Там, где кони по трупам шагают,
Там, где землю окрасила кровь,
Пусть тебя охраняет,
От пуль сберегает
Моя молодая любовь.
За правое дело
Достойно и смело
Иди, не боясь ничего!
Если ранили друга...
 
   И непонятно мне было, насмешничает она, или так ли просто валяет ваньку-дурака, или, подтрунивая немного над собой и надо мной, поет все-таки не без смысла.
   Я смотрел на Оксану, смотрел, и не значило больше ничего, насмешничает она или нет, просто смотреть на нее было приятно, будто во сне. И не надо было мне ни драк никаких, ни боев, ни друзей, ни товарищей. И голова моя шалая, садовая моя голова, ни бельмеса тогда не соображала.
   Оксана перестала петь, подсела к столу против меня — я все еще сидел как опоенный, смотрел на нее и улыбался как малохольненький или теленок. Я хотел бы ей рассказать, как вижу ее в каждом кино, как чувствую за своим плечом в каждой драке своей, рукопашной и не рукопашной. Я бы мог рассказать, как мечтал у Маноди при волшебном свете радиоламп, о котором напоминал сейчас отблеск углей в подтопке, совершать ради нее разные справедливые подвиги. Но я лишь смотрел и смотрел...

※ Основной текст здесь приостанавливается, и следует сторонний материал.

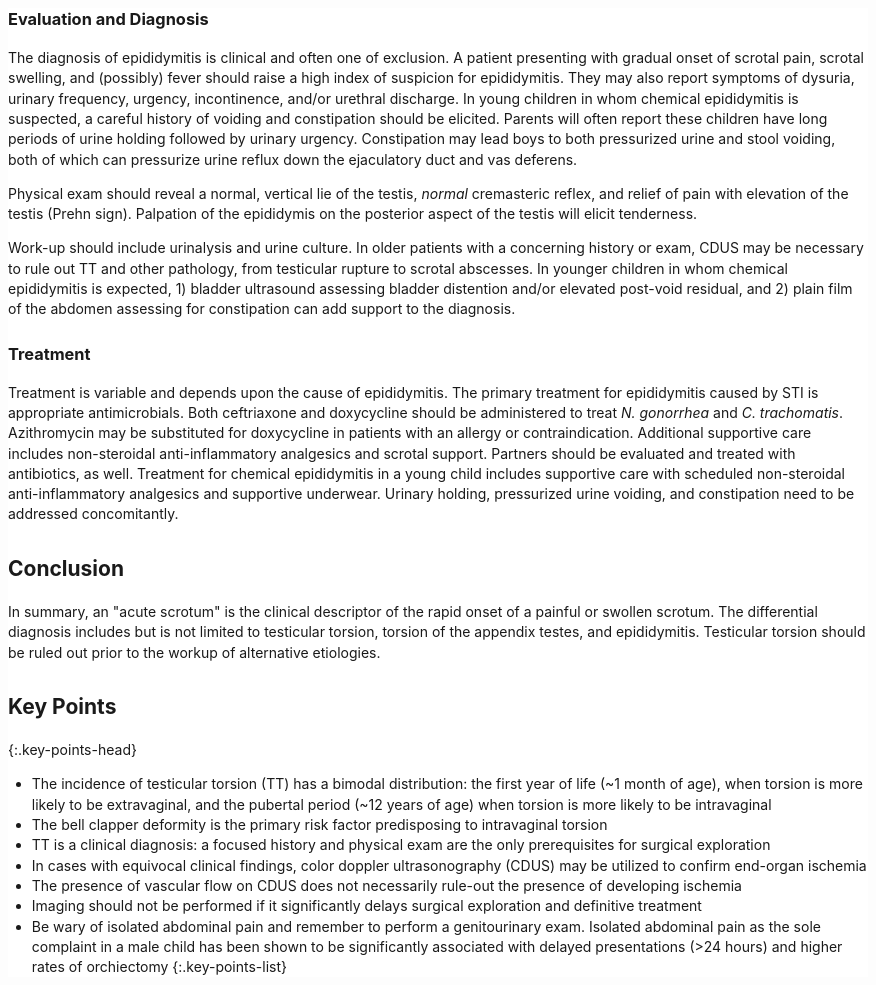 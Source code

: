 ### Evaluation and Diagnosis

The diagnosis of epididymitis is clinical and often one of exclusion. A patient presenting with gradual onset of scrotal pain, scrotal swelling, and (possibly) fever should raise a high index of suspicion for epididymitis. They may also report symptoms of dysuria, urinary frequency, urgency, incontinence, and/or urethral discharge. In young children in whom chemical epididymitis is suspected, a careful history of voiding and constipation should be elicited. Parents will often report these children have long periods of urine holding followed by urinary urgency. Constipation may lead boys to both pressurized urine and stool voiding, both of which can pressurize urine reflux down the ejaculatory duct and vas deferens.

Physical exam should reveal a normal, vertical lie of the testis, *normal* cremasteric reflex, and relief of pain with elevation of the testis (Prehn sign). Palpation of the epididymis on the posterior aspect of the testis will elicit tenderness.

Work-up should include urinalysis and urine culture. In older patients with a concerning history or exam, CDUS may be necessary to rule out TT and other pathology, from testicular rupture to scrotal abscesses. In younger children in whom chemical epididymitis is expected, 1) bladder ultrasound assessing bladder distention and/or elevated post-void residual, and 2) plain film of the abdomen assessing for constipation can add support to the diagnosis.

### Treatment

Treatment is variable and depends upon the cause of epididymitis. The primary treatment for epididymitis caused by STI is appropriate antimicrobials. Both ceftriaxone and doxycycline should be administered to treat *N. gonorrhea* and *C. trachomatis*. Azithromycin may be substituted for doxycycline in patients with an allergy or contraindication. Additional supportive care includes non-steroidal anti-inflammatory analgesics and scrotal support. Partners should be evaluated and treated with antibiotics, as well. Treatment for chemical epididymitis in a young child includes supportive care with scheduled non-steroidal anti-inflammatory analgesics and supportive underwear. Urinary holding, pressurized urine voiding, and constipation need to be addressed concomitantly.

## Conclusion

In summary, an "acute scrotum" is the clinical descriptor of the rapid onset of a painful or swollen scrotum. The differential diagnosis includes but is not limited to testicular torsion, torsion of the appendix testes, and epididymitis. Testicular torsion should be ruled out prior to the workup of alternative etiologies.

## Key Points
{:.key-points-head}
- The incidence of testicular torsion (TT) has a bimodal distribution: the first year of life (\~1 month of age), when torsion is more likely to be extravaginal, and the pubertal period (\~12 years of age) when torsion is more likely to be intravaginal
- The bell clapper deformity is the primary risk factor predisposing to intravaginal torsion
- TT is a clinical diagnosis: a focused history and physical exam are the only prerequisites for surgical exploration
- In cases with equivocal clinical findings, color doppler ultrasonography (CDUS) may be utilized to confirm end-organ ischemia
- The presence of vascular flow on CDUS does not necessarily rule-out the presence of developing ischemia
- Imaging should not be performed if it significantly delays surgical exploration and definitive treatment
- Be wary of isolated abdominal pain and remember to perform a genitourinary exam. Isolated abdominal pain as the sole complaint in a male child has been shown to be significantly associated with delayed presentations (\>24 hours) and higher rates of orchiectomy
{:.key-points-list}
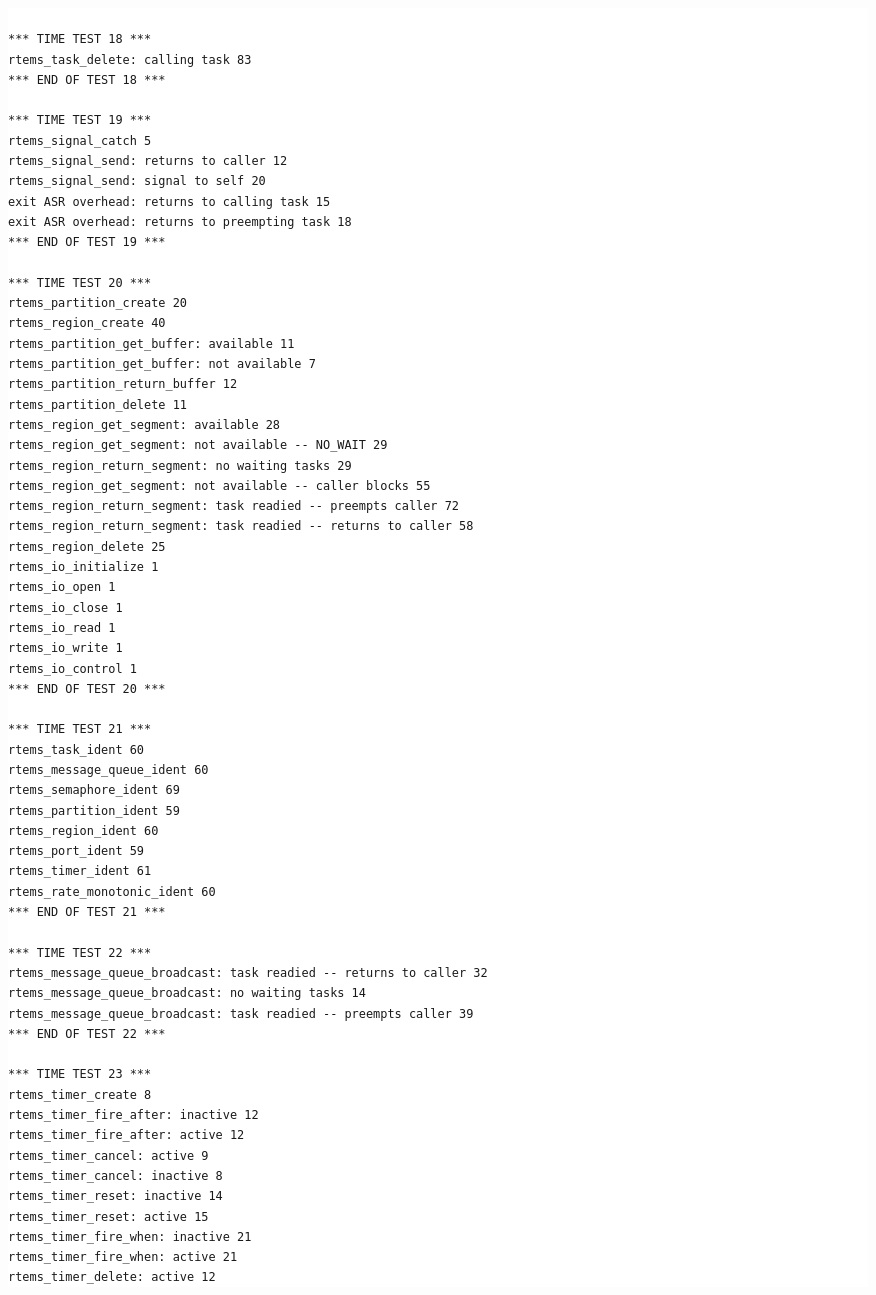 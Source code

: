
 ```

*** TIME TEST 18 ***
rtems_task_delete: calling task 83
*** END OF TEST 18 ***

*** TIME TEST 19 ***
rtems_signal_catch 5
rtems_signal_send: returns to caller 12
rtems_signal_send: signal to self 20
exit ASR overhead: returns to calling task 15
exit ASR overhead: returns to preempting task 18
*** END OF TEST 19 ***

*** TIME TEST 20 ***
rtems_partition_create 20
rtems_region_create 40
rtems_partition_get_buffer: available 11
rtems_partition_get_buffer: not available 7
rtems_partition_return_buffer 12
rtems_partition_delete 11
rtems_region_get_segment: available 28
rtems_region_get_segment: not available -- NO_WAIT 29
rtems_region_return_segment: no waiting tasks 29
rtems_region_get_segment: not available -- caller blocks 55
rtems_region_return_segment: task readied -- preempts caller 72
rtems_region_return_segment: task readied -- returns to caller 58
rtems_region_delete 25
rtems_io_initialize 1
rtems_io_open 1
rtems_io_close 1
rtems_io_read 1
rtems_io_write 1
rtems_io_control 1
*** END OF TEST 20 ***

*** TIME TEST 21 ***
rtems_task_ident 60
rtems_message_queue_ident 60
rtems_semaphore_ident 69
rtems_partition_ident 59
rtems_region_ident 60
rtems_port_ident 59
rtems_timer_ident 61
rtems_rate_monotonic_ident 60
*** END OF TEST 21 ***

*** TIME TEST 22 ***
rtems_message_queue_broadcast: task readied -- returns to caller 32
rtems_message_queue_broadcast: no waiting tasks 14
rtems_message_queue_broadcast: task readied -- preempts caller 39
*** END OF TEST 22 ***

*** TIME TEST 23 ***
rtems_timer_create 8
rtems_timer_fire_after: inactive 12
rtems_timer_fire_after: active 12
rtems_timer_cancel: active 9
rtems_timer_cancel: inactive 8
rtems_timer_reset: inactive 14
rtems_timer_reset: active 15
rtems_timer_fire_when: inactive 21
rtems_timer_fire_when: active 21
rtems_timer_delete: active 12
``` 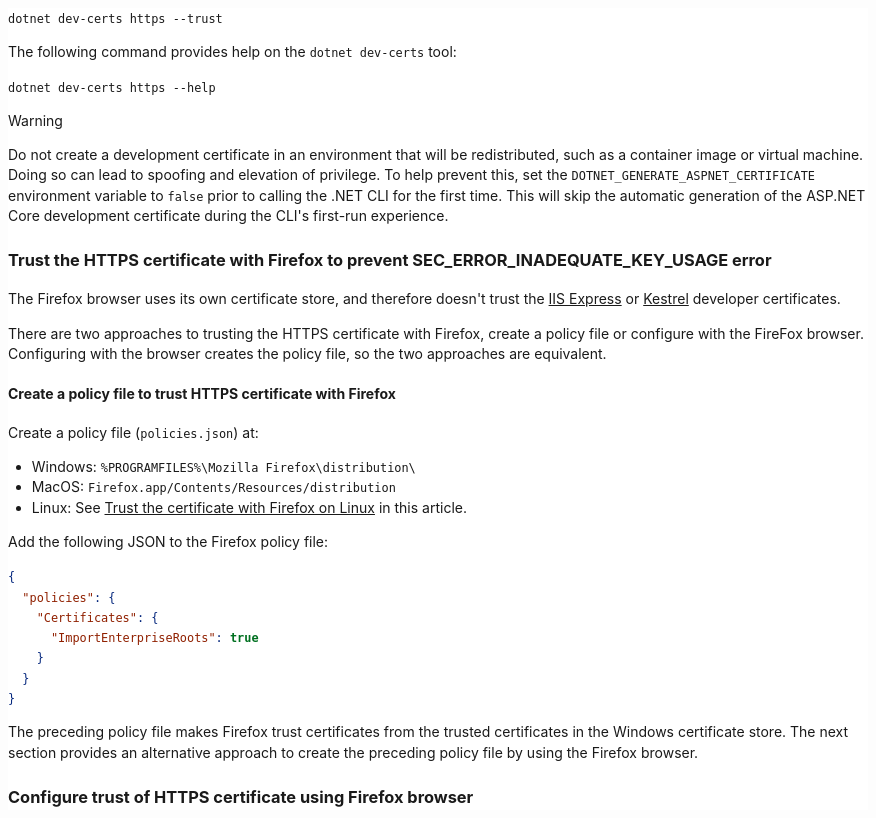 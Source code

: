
 ```dotnetcli
dotnet dev-certs https --trust
```

The following command provides help on the `dotnet dev-certs` tool:

```dotnetcli
dotnet dev-certs https --help
```

> [!WARNING]
> Do not create a development certificate in an environment that will be redistributed, such as a container image or virtual machine. Doing so can lead to spoofing and elevation of privilege. To help prevent this, set the `DOTNET_GENERATE_ASPNET_CERTIFICATE` environment variable to `false` prior to calling the .NET CLI for the first time. This will skip the automatic generation of the ASP.NET Core development certificate during the CLI's first-run experience.

<a name="trust-ff"></a>

### Trust the HTTPS certificate with Firefox to prevent SEC_ERROR_INADEQUATE_KEY_USAGE error

The Firefox browser uses its own certificate store, and therefore doesn't trust the [IIS Express](/iis/extensions/introduction-to-iis-express/iis-express-overview) or [Kestrel](xref:fundamentals/servers/kestrel) developer certificates.

There are two approaches to trusting the HTTPS certificate with Firefox, create a policy file or configure with the FireFox browser. Configuring with the browser creates the policy file, so the two approaches are equivalent.

#### Create a policy file to trust HTTPS certificate with Firefox

Create a policy file (`policies.json`) at:

* Windows: `%PROGRAMFILES%\Mozilla Firefox\distribution\`
* MacOS: `Firefox.app/Contents/Resources/distribution`
* Linux: See [Trust the certificate with Firefox on Linux](#trust-ff-linux) in this article.

Add the following JSON to the Firefox policy file:

```json
{
  "policies": {
    "Certificates": {
      "ImportEnterpriseRoots": true
    }
  }
}
```

The preceding policy file makes Firefox trust certificates from the trusted certificates in the Windows certificate store. The next section provides an alternative approach to create the preceding policy file by using the Firefox browser.

<a name="trust-ff-ba"></a>

### Configure trust of HTTPS certificate using Firefox browser
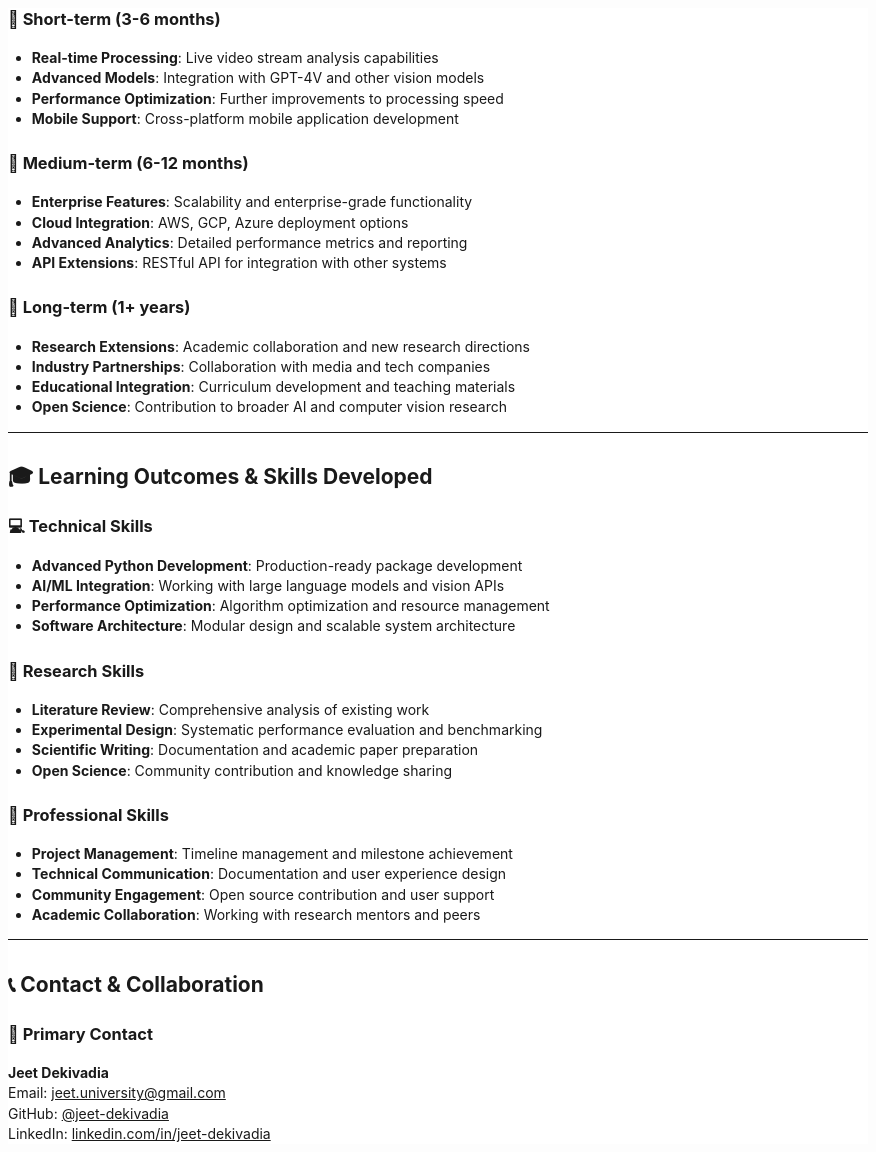 ### 📅 **Short-term (3-6 months)**
- **Real-time Processing**: Live video stream analysis capabilities
- **Advanced Models**: Integration with GPT-4V and other vision models
- **Performance Optimization**: Further improvements to processing speed
- **Mobile Support**: Cross-platform mobile application development

### 📅 **Medium-term (6-12 months)**
- **Enterprise Features**: Scalability and enterprise-grade functionality
- **Cloud Integration**: AWS, GCP, Azure deployment options
- **Advanced Analytics**: Detailed performance metrics and reporting
- **API Extensions**: RESTful API for integration with other systems

### 📅 **Long-term (1+ years)**
- **Research Extensions**: Academic collaboration and new research directions
- **Industry Partnerships**: Collaboration with media and tech companies
- **Educational Integration**: Curriculum development and teaching materials
- **Open Science**: Contribution to broader AI and computer vision research

---

## 🎓 Learning Outcomes & Skills Developed

### 💻 **Technical Skills**
- **Advanced Python Development**: Production-ready package development
- **AI/ML Integration**: Working with large language models and vision APIs
- **Performance Optimization**: Algorithm optimization and resource management
- **Software Architecture**: Modular design and scalable system architecture

### 🔬 **Research Skills**
- **Literature Review**: Comprehensive analysis of existing work
- **Experimental Design**: Systematic performance evaluation and benchmarking
- **Scientific Writing**: Documentation and academic paper preparation
- **Open Science**: Community contribution and knowledge sharing

### 🤝 **Professional Skills**
- **Project Management**: Timeline management and milestone achievement
- **Technical Communication**: Documentation and user experience design
- **Community Engagement**: Open source contribution and user support
- **Academic Collaboration**: Working with research mentors and peers

---

## 📞 Contact & Collaboration

### 📧 **Primary Contact**
**Jeet Dekivadia**  
Email: jeet.university@gmail.com  
GitHub: [@jeet-dekivadia](https://github.com/jeet-dekivadia)  
LinkedIn: [linkedin.com/in/jeet-dekivadia](https://linkedin.com/in/jeet-dekivadia)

   Молчать стало совсем невмоготу как неловко. И я сболтнул — лишь бы сболтнуть, совершенно не думая, чтобы сказать хоть что-то, первую готовую присказку, которая пришла на ум:
   — Вот... Так, стало быть, они и жили... Дом продали — ворота купили. Врозь спали, а дети...
   «Тьфу! Осел, осел, чего же ты мелешь, осел, чего же ты только мелешь?!» — и сам тут подумал я.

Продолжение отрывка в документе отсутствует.